How DJ Tunez Unites Afrobeat’s Old and New Schools
It’s an overcast Friday evening in early May, and Davido, the hottest young pop artist in Nigeria, is on his way to the Dolce Lounge in Elizabeth, New Jersey, for a gig. On Tuesday, the self-proclaimed “Omo Baba Olowo” — Yoruba for “son of a rich man” — realized he would be in New York for Ghana’s 58th Independence Day, so he messaged the only DJ in the region he trusted to throw a last-minute party, fill it with people and make sure those people dance until the club closed: Brooklyn’s 26-year-old DJ Tunez.
The doors open in less than an hour, and fans of both Davido and Tunez are currently driving from as far as away D.C. and Rhode Island, but the DJ himself is finishing an early gig at the Nigerian consulate. After crossing state lines, he’ll begin to play West Africa’s hottest club hits of the last few years; right now he’s keeping the mood light with the French-Nigerian singer-songwriter Aṣa and South African house trio Mi Casa. The event celebrates the release of a local professor’s self-help book for young girls.
“I also DJ’d her wedding and bridal shower,” Tunez says as he closes his laptop and heads toward the car. “That’s how I spread the music.”
Tunez was born Michael Baba Tunde Adeyinka in Brooklyn’s Long Island Hospital. His early music education followed a pattern he recalls as “everything African at home, everything else outside.” He learned to speak the Nigerian language Yoruba by listening to his father’s King Sunny Ade records, and when his parents sent him to boarding school in Africa, he caught up with the new sound coming out of their home country. “That’s when the rebirth of Afrobeat started,” Tunez says. “The music sounded so natural. When you heard it, you had to move.”
“When you heard Afrobeat, you had to move.” —DJ Tunez
“Afrobeat” originally referred to Fela Kuti’s polyrhythmic, big-band jazz-funk, but in the late 2000s and early 2010s, a new generation of artists began to apply the term to fresh combinations of hip-hop, dancehall, soca, EDM and local styles including the juju popularized by Ade and the Afrobeat of old. At the time, the genre’s biggest artist was D’Banj, a Nigerian singer who signed a deal with Kanye West’s G.O.O.D. Music in 2011 and reached the U.K. Top 10 with 2012’s “Oliver Twist.”
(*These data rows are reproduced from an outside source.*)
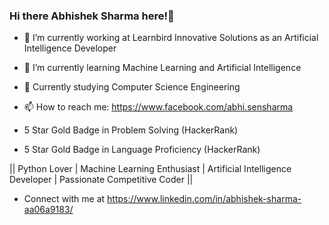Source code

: ### Hi there Abhishek Sharma here!👋

- 🔭 I’m currently working at Learnbird Innovative Solutions as an Artificial Intelligence Developer
- 🌱 I’m currently learning Machine Learning and Artificial Intelligence
- 👯 Currently studying Computer Science Engineering
- 📫 How to reach me: https://www.facebook.com/abhi.sensharma

- 5 Star Gold Badge in Problem Solving (HackerRank)

- 5 Star Gold Badge in Language Proficiency (HackerRank)

|| Python Lover | Machine Learning Enthusiast | Artificial Intelligence Developer | Passionate Competitive Coder ||

- Connect with me at https://www.linkedin.com/in/abhishek-sharma-aa06a9183/
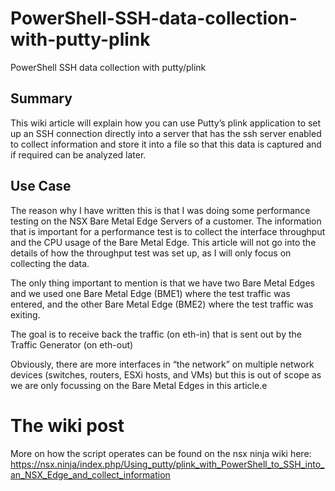 # PowerShell-SSH-data-collection-with-putty-plink
PowerShell SSH data collection with putty/plink

## Summary
This wiki article will explain how you can use Putty’s plink application to set up an SSH connection directly into a server that has the ssh server enabled to collect information and store it into a file so that this data is captured and if required can be analyzed later.

## Use Case
The reason why I have written this is that I was doing some performance testing on the NSX Bare Metal Edge Servers of a customer. The information that is important for a performance test is to collect the interface throughput and the CPU usage of the Bare Metal Edge. This article will not go into the details of how the throughput test was set up, as I will only focus on collecting the data.

The only thing important to mention is that we have two Bare Metal Edges and we used one Bare Metal Edge (BME1) where the test traffic was entered, and the other Bare Metal Edge (BME2) where the test traffic was exiting.

The goal is to receive back the traffic (on eth-in) that is sent out by the Traffic Generator (on eth-out)

Obviously, there are more interfaces in “the network” on multiple network devices (switches, routers, ESXi hosts, and VMs) but this is out of scope as we are only focussing on the Bare Metal Edges in this article.e

# The wiki post 
More on how the script operates can be found on the nsx ninja wiki here:
https://nsx.ninja/index.php/Using_putty/plink_with_PowerShell_to_SSH_into_an_NSX_Edge_and_collect_information
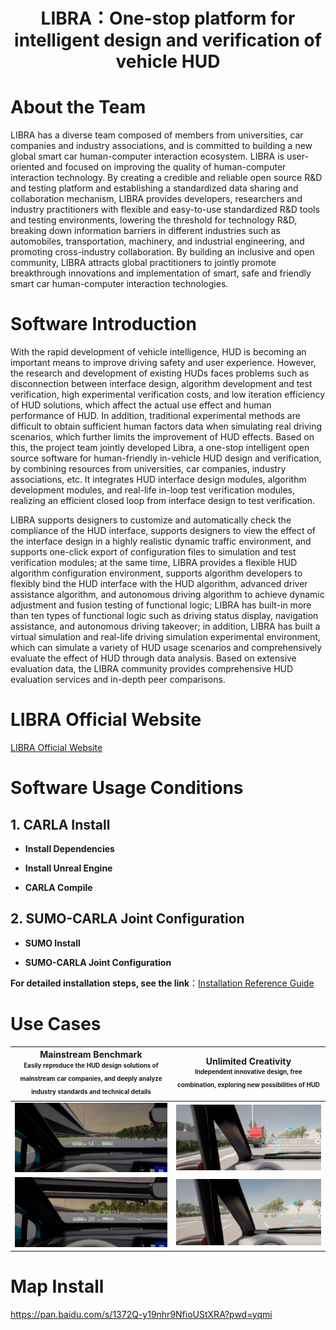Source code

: # <div align="center">LIBRA：One-stop platform for intelligent design and verification of vehicle HUD</div>

# About the Team
LIBRA has a diverse team composed of members from universities, car companies and industry associations, and is committed to building a new global smart car human-computer interaction ecosystem. LIBRA is user-oriented and focused on improving the quality of human-computer interaction technology. By creating a credible and reliable open source R&D and testing platform and establishing a standardized data sharing and collaboration mechanism, LIBRA provides developers, researchers and industry practitioners with flexible and easy-to-use standardized R&D tools and testing environments, lowering the threshold for technology R&D, breaking down information barriers in different industries such as automobiles, transportation, machinery, and industrial engineering, and promoting cross-industry collaboration. By building an inclusive and open community, LIBRA attracts global practitioners to jointly promote breakthrough innovations and implementation of smart, safe and friendly smart car human-computer interaction technologies.
# Software Introduction
With the rapid development of vehicle intelligence, HUD is becoming an important means to improve driving safety and user experience. However, the research and development of existing HUDs faces problems such as disconnection between interface design, algorithm development and test verification, high experimental verification costs, and low iteration efficiency of HUD solutions, which affect the actual use effect and human performance of HUD. In addition, traditional experimental methods are difficult to obtain sufficient human factors data when simulating real driving scenarios, which further limits the improvement of HUD effects. Based on this, the project team jointly developed Libra, a one-stop intelligent open source software for human-friendly in-vehicle HUD design and verification, by combining resources from universities, car companies, industry associations, etc. It integrates HUD interface design modules, algorithm development modules, and real-life in-loop test verification modules, realizing an efficient closed loop from interface design to test verification.

LIBRA supports designers to customize and automatically check the compliance of the HUD interface, supports designers to view the effect of the interface design in a highly realistic dynamic traffic environment, and supports one-click export of configuration files to simulation and test verification modules; at the same time, LIBRA provides a flexible HUD algorithm configuration environment, supports algorithm developers to flexibly bind the HUD interface with the HUD algorithm, advanced driver assistance algorithm, and autonomous driving algorithm to achieve dynamic adjustment and fusion testing of functional logic; LIBRA has built-in more than ten types of functional logic such as driving status display, navigation assistance, and autonomous driving takeover; in addition, LIBRA has built a virtual simulation and real-life driving simulation experimental environment, which can simulate a variety of HUD usage scenarios and comprehensively evaluate the effect of HUD through data analysis. Based on extensive evaluation data, the LIBRA community provides comprehensive HUD evaluation services and in-depth peer comparisons.
# LIBRA Official Website
[LIBRA Official Website](https://libra.dinglantech.com)

# Software Usage Conditions

## 1. CARLA Install

- **Install Dependencies**

- **Install Unreal Engine**

- **CARLA Compile**


## 2. SUMO-CARLA Joint Configuration

- **SUMO Install**

- **SUMO-CARLA Joint Configuration**
  
**For detailed installation steps, see the link**：[Installation Reference Guide](libra.dinglantech.com/home)

# Use Cases

Mainstream Benchmark<br /><sub><sup>Easily reproduce the HUD design solutions of mainstream car companies, and deeply analyze industry standards and technical details</sup></sub> |  Unlimited Creativity <br /><sub><sup>Independent innovative design, free combination, exploring new possibilities of HUD</sup></sub>
:---------:|:---------------------------:
![](images/mainstream1.jpg)| ![](images/creativity1.jpg)
![](images/mainstream2.jpg) | ![](images/creativity2.jpg)

# Map Install
https://pan.baidu.com/s/1372Q-y19nhr9NfioUStXRA?pwd=yqmi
Back in the U.S., Tunez began DJ’ing in 2007 when his father asked for a hand selecting music at their church’s Christmas party. After he’d spent two years mixing African classics with teen hits like “Chicken Noodle Soup,” members of the congregation began to book him for outside events — everything from Sweet 16’s to 60th-birthday parties. “Older people were so shocked that I could play for them because I was a young guy,” says Tunez. “It was like, ‘How?'”
“That older community enjoys us just as much as the younger people,” says Thierry Lohier, Tunez’s friend and manager. “Some of these women will not go out unless DJ Tunez is playing, ’cause they want to hear their old music, they want to hear the new music and they want to hear some of it fused.”